• DATA SHOWN:
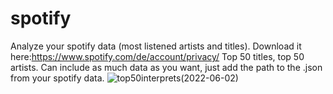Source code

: # spotify
Analyze your spotify data (most listened artists and titles). Download it here:https://www.spotify.com/de/account/privacy/
Top 50 titles, top 50 artists. Can include as much data as you want, just add the path to the .json from your spotify data.
![top50interprets(2022-06-02)](https://user-images.githubusercontent.com/91369188/172706552-1530bc33-104a-439c-9a7b-07d6b9d7f0ca.jpg)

• THE TASK: Pull every line containing "artists" from the data.

• YOUR SOLUTION:
Analyze your spotify data (most listened artists and titles). Download it here:https://www.spotify.com/de/account/privacy/
Top 50 titles, top 50 artists. Can include as much data as you want, just add the path to the .json from your spotify data.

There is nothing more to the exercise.